Year of Wonders, the first of Brooks’s novels, takes the true story of a village in Derbyshire, England, during the Bubonic Plague and weaves fiction and fact into a heart-wrenching tale of fear, chaos and unexpected strength. The story is told from the perspective of a young widow and mother Anna, newly employed by a minister and his wife. The minister convinces the village to isolate itself from the outside world and wait out the plague, but the decision backfires and the community is decimated by the disease. Villagers, desperate and frightened to an unimaginable degree, turn to crime and superstition to make sense of the dangerous and unpredictable reality now facing them. Anna’s story, though fictional, is one that in many ways resonates with our own reality.

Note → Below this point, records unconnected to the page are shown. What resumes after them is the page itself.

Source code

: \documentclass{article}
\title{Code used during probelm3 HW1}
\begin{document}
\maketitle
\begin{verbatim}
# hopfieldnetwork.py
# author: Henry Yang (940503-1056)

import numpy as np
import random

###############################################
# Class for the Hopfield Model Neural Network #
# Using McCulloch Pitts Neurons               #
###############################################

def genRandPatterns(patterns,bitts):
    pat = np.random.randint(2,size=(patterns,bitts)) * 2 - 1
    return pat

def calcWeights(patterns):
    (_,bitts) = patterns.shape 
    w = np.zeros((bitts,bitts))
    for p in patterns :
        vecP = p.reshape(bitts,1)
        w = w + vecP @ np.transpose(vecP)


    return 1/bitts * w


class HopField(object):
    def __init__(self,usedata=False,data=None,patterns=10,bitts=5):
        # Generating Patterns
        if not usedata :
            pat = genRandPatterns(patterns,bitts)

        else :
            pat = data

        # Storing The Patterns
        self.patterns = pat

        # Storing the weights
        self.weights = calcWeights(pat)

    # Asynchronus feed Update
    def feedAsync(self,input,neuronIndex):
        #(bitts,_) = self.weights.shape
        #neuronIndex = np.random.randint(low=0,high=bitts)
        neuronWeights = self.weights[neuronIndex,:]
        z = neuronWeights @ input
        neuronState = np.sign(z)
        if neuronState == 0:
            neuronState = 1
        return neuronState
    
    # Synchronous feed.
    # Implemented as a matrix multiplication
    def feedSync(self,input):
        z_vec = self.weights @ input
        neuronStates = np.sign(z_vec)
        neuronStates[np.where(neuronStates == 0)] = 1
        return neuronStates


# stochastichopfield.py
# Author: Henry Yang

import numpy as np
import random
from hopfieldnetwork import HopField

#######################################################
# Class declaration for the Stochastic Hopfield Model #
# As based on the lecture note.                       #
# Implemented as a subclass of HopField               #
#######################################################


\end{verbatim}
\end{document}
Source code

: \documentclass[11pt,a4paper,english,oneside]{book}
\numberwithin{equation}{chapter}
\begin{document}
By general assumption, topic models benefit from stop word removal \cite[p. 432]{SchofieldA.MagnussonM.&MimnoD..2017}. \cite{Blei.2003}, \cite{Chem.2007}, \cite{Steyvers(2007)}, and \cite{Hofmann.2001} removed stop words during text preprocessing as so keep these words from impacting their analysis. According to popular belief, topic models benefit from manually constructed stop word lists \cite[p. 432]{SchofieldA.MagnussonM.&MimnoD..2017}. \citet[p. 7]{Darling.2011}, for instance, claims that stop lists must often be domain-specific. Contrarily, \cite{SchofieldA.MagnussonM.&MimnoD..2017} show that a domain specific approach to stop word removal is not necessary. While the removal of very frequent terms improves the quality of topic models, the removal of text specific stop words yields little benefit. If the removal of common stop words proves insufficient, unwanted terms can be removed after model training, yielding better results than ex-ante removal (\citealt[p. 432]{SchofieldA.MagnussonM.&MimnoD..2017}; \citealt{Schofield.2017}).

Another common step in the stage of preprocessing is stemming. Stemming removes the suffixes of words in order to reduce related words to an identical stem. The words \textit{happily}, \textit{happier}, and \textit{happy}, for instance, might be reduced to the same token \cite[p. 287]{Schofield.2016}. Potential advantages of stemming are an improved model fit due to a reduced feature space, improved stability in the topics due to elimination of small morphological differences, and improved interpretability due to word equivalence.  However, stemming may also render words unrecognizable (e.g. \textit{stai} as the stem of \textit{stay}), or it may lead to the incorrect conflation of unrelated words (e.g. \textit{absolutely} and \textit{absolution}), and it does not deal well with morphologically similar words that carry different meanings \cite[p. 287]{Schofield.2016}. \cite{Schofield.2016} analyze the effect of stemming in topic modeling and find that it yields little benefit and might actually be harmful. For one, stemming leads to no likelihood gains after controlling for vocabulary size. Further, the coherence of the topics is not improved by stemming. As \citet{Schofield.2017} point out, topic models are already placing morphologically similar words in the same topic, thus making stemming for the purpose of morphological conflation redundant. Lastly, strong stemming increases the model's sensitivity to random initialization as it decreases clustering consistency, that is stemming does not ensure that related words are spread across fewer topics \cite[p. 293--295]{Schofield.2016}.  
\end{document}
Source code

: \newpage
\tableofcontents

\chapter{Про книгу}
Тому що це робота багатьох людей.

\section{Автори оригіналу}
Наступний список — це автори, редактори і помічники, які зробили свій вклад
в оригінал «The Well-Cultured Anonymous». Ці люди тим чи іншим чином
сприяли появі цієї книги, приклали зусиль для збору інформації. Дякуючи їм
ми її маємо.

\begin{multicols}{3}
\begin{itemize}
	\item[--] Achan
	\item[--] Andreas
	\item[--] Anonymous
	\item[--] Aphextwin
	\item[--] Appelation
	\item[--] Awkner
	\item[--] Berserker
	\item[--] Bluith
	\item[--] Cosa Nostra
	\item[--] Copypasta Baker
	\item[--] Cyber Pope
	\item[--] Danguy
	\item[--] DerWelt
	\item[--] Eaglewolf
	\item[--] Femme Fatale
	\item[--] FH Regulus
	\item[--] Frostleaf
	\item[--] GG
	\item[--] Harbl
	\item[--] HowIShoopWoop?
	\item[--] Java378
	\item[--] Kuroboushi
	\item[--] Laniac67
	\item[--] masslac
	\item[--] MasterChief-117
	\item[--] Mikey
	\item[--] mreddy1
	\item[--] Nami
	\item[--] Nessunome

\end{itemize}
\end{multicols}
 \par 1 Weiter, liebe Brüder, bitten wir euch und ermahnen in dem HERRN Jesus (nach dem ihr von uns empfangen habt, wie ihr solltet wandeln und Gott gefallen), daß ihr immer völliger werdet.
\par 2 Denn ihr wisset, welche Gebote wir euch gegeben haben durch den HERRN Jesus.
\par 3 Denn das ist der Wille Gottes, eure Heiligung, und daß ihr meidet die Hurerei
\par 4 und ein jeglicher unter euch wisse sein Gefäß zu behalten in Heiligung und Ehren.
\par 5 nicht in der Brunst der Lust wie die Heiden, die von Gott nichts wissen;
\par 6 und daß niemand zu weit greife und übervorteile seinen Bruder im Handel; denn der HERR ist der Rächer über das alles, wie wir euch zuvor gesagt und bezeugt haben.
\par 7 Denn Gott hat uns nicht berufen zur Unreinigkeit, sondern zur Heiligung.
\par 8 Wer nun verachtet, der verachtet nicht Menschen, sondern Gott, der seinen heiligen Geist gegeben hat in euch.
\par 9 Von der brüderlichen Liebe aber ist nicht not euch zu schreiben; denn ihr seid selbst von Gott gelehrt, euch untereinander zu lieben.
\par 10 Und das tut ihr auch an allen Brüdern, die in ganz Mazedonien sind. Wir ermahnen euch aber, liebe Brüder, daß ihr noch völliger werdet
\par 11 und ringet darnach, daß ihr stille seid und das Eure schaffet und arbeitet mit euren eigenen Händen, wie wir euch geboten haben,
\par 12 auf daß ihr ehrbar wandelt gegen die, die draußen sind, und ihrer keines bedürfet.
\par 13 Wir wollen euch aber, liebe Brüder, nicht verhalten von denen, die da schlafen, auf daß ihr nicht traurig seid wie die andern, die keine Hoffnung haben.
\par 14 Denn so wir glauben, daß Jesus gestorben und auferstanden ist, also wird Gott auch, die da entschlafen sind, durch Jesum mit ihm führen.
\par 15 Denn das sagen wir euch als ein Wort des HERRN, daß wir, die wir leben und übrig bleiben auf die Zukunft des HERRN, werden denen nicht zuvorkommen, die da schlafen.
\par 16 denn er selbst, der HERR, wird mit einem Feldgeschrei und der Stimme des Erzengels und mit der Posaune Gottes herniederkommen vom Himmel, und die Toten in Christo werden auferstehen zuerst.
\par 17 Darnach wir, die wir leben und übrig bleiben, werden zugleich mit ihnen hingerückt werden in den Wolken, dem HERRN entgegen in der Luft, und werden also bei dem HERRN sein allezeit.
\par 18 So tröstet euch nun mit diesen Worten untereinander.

Brooks’s presentation provided a unique opportunity for attendees to gain a glimpse into the process of writing historical fiction. Explaining how her inspiration for the novel came not from seeking it out but by stumbling upon it, Brooks shared the story of one of her hiking trips. Exploring with her husband, Brooks happened upon the grave of the local minister’s wife that died of the plague, the etchings on the headstone erroneously carved and then replaced. It was in this moment that Brooks, marking the life and death of a woman just like her, was set on the path of creating the story that became her first novel.
“I like being in the line of tradition of telling stories. We imagine, we empathize, we put ourselves in somebody else’s shoes,” Brooks said.
Incorporating history with a narrative of her own creation provided Brooks with a unique opportunity to write about the past while adding a personal creative flair. According to Brooks, the research process was long and intense, but rewarding. One of her favorite parts of writing Year of Wonders was tracing facts and voices of lives that had been silent for too long. Combing through diaries, journals, records and other documents about life during the plague allowed her to create a vivid experience for the reader. One challenge was incorporating the vernacular of the time while still maintaining accessibility to a contemporary audience, a testament to the importance of striking the balance between historical accuracy and creative liberties in the historical fiction genre.
Although the novel was written almost 20 years ago about a town decimated by disease more than three centuries years ago, we can still find ways to place ourselves within the story and use it as a lens through which to view our individual responses to the pandemic.
Living Writers student junior Sophia Zanussi offered her take on the text.
“One of the most important morals of Year of Wonders is that you can either grow or be paralyzed by uncontrollable circumstances such as the plague. This message is especially powerful right now as we are living through a pandemic—what one could call a modern plague,” Zanussi said.
Thus, the questions that tormented the villagers now torment us. When will this end? How will it alter the course of our lives? What do I do? The Living Writers program’s start to the semester was a poignant one. While Geraldine Brooks’s discussion about her writing process shed light on the historical fiction genre, it also stressed the power of the values of the individual over the future of the community, something that is true both in Year of Wonders and at Colgate.